In a firm, articulate op-ed piece in the Financial Times, “Protect workers from the private equiteers,” Jack Dromey, an officer of the trade union Unite, says, “Workers deserve better in private equity deals.”
I’ve gotten so used to writers that are afraid to take on the orthodoxy of free markets that it’s refreshing to see an unabashedly partisan article that lands some well aimed blows and makes sensible proposals. Of course, one reason that the author can write with such confidence is that he knows both the law and public opinion in the UK still give employees’ rights some weight. The article has the effect of revealing how different attitudes are here.
From the Financial Times:
Workers deserve better in private equity deals. As the trade union currently dealing with 660 job cuts at private equity-owned Burton’s Foods, we understand the real-world effects on our members. Representing, as we did, the Gate Gourmet workers who were summarily sacked in a car park or canteen by a private equity-owned company, we are no strangers to controversy. This is why we believe the time has come for specific new legal protections for workers in private equity deals and an extension of information and consultation rights for the workforce before deals are completed.
Our members’ experience of private equity is all too often job uncertainty, poorer pay, pensions put at risk and even unemployment as factories and plants are closed. Their experience is supported by independent reports commissioned by Unite. These have dissected private equity’s claims on job creation, describing them as “worthless”; and on investment returns, saying investors do “worse than if they invested in the stock market”. We have seen what the private equiteers did to workers at Birds Eye and the AA and what they are doing at Burton’s Foods.
Much has been made of the tax regime that private equiteers exploit through debt and taper relief. We agree with some key private equity figures that the time has come for change. We concur with calls for openness and accountability and have suggested a Competition Commission investigation into private equity fees.
However, if the many reports and commentaries have overlooked the effects of private equity on workers’ rights, which they have, Unite has not. Workers’ rights are the missing link in the current debate.
There are three key points.
First, private equity deals are share transfers that should be covered by the Transfer of Undertakings (Protection of Employment) regulations. This would mean workers taken over by private equity automatically become employees of the new venture with their terms and conditions and continuity of employment safeguarded. These are hard-won rights to protection on transfer that date back more than 25 years.
Second, the right to information and consultation before a private equity deal is completed should be extended to workers and their trade unions. Private equiteers should not be able to exploit the loophole in share transfers, operating in secrecy and keeping workers in the dark.
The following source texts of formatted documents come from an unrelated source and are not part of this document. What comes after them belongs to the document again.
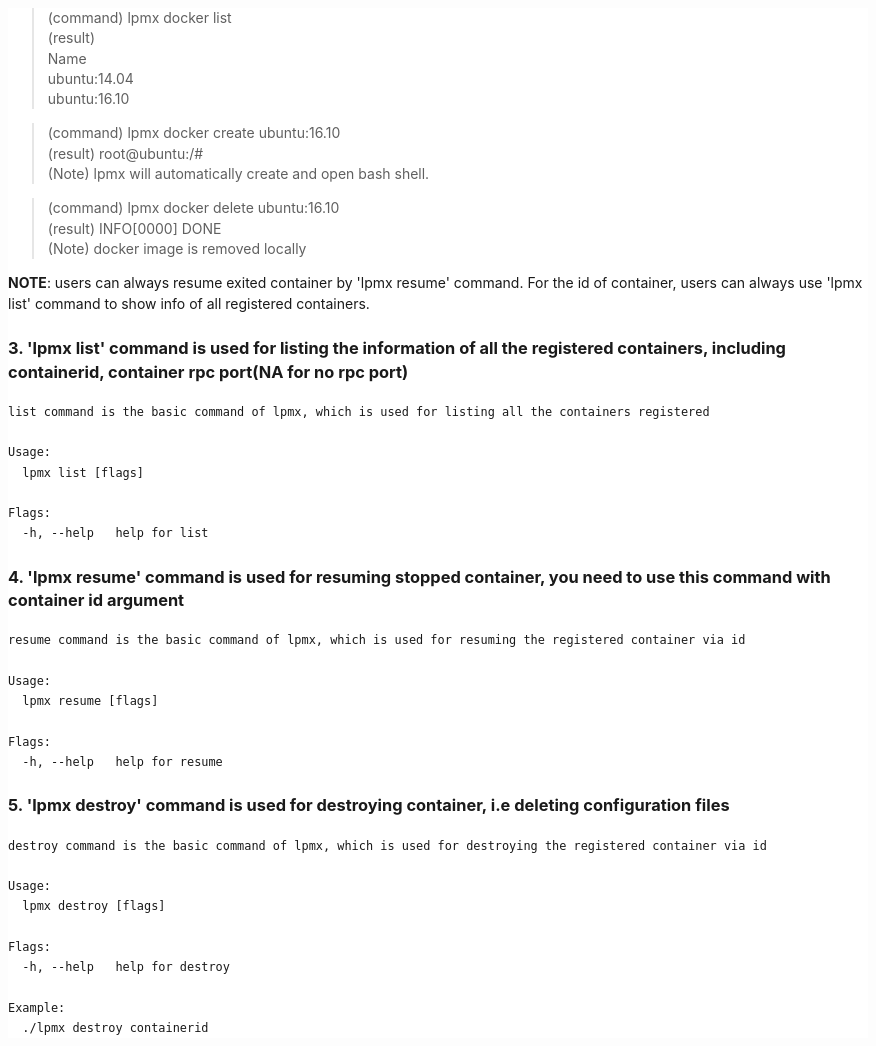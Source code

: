 
> (command) lpmx docker list  
> (result)   
> Name  
> ubuntu:14.04  
> ubuntu:16.10  

> (command) lpmx docker create ubuntu:16.10  
> (result) root@ubuntu:/#  
> (Note) lpmx will automatically create and open bash shell.  

> (command) lpmx docker delete ubuntu:16.10  
> (result) INFO[0000] DONE  
> (Note) docker image is removed locally  

**NOTE**: users can always resume exited container by 'lpmx resume' command. For the id of container, users can always use 'lpmx list' command to show info of all registered containers.  

### 3. 'lpmx list' command is used for listing the information of all the registered containers, including containerid, container rpc port(NA for no rpc port)
```
list command is the basic command of lpmx, which is used for listing all the containers registered

Usage:
  lpmx list [flags]

Flags:
  -h, --help   help for list
```

### 4. 'lpmx resume' command is used for resuming stopped container, you need to use this command with container id argument
```
resume command is the basic command of lpmx, which is used for resuming the registered container via id

Usage:
  lpmx resume [flags]

Flags:
  -h, --help   help for resume
```

### 5. 'lpmx destroy' command is used for destroying container, i.e deleting configuration files
```
destroy command is the basic command of lpmx, which is used for destroying the registered container via id

Usage:
  lpmx destroy [flags]

Flags:
  -h, --help   help for destroy

Example:
  ./lpmx destroy containerid
```
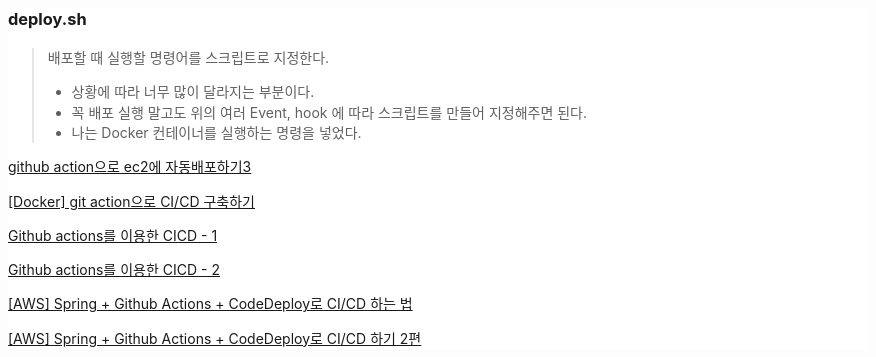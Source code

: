 ### deploy.sh

> 배포할 때 실행할 명령어를 스크립트로 지정한다.
>
> - 상황에 따라 너무 많이 달라지는 부분이다.
> - 꼭 배포 실행 말고도 위의 여러 Event, hook 에 따라 스크립트를 만들어 지정해주면 된다.
> - 나는 Docker 컨테이너를 실행하는 명령을 넣었다.

[github action으로 ec2에 자동배포하기3](https://ms3864.tistory.com/383?category=1003779)

[[Docker] git action으로 CI/CD 구축하기](https://soohyun6879.tistory.com/248)

[Github actions를 이용한 CICD - 1](https://itcoin.tistory.com/684?category=769089)

[Github actions를 이용한 CICD - 2](https://itcoin.tistory.com/685)

[[AWS] Spring + Github Actions + CodeDeploy로 CI/CD 하는 법](https://devlog-wjdrbs96.tistory.com/361)

[[AWS] Spring + Github Actions + CodeDeploy로 CI/CD 하기 2편](https://devlog-wjdrbs96.tistory.com/362?category=885022)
Workers should know what the plans for their future are, be fully informed and consulted on them and be able to apply for a blocking injunction if private equity fails to come clean. Third, substantial changes in companies’ debt should be considered a change in employees’ terms and conditions that should entitle them to compensation as a key stakeholder.
By loading debt on to the companies they take over, private equity increases the risks for those with important stakes in those businesses. From a normal ratio of 30 per cent debt to 70 per cent equity, private equity reverses this or, in extreme cases, the debt rises to 80 or sometimes 90 per cent.
Cutting through the financial jargon, which is used to complicate the debate, it must be clear that debt needs to be repaid or serviced and this represents an extra cost to the business. That is why banks, other lenders and pension funds ask for compensation or charge for it by way of increased interest rates or fees and by imposing covenants. Pension funds are able to ask for up-front cash payments to compensate for additional risk, as we are seeing at the moment in the takeover of Alliance Boots by private equity. Yet it is the workers, whose pay is squeezed and jobs put into jeopardy, who can do nothing. That is wrong.
Standard & Poor’s, US credit rating agency, commenting on the effects of private equity last November, made clear how levering companies up transferred the business’s risks to workers. “The greater the quantity of debt a company held on its balance sheet, the greater the chance of redundancy, erosion of staff benefits . . . as the business struggled to repay its interest burden,” it said. “Even if the company doesn’t default, the staff have less job security and are looking over their shoulders a lot more, worrying what will happen if the company misses the projections its debt is based on and struggles to make its repayments.”
Private equity apologists are in denial about this. We are not. The new government, whose leader has successfully married social justice with economic stability, should act to right the wrongs being done to workers.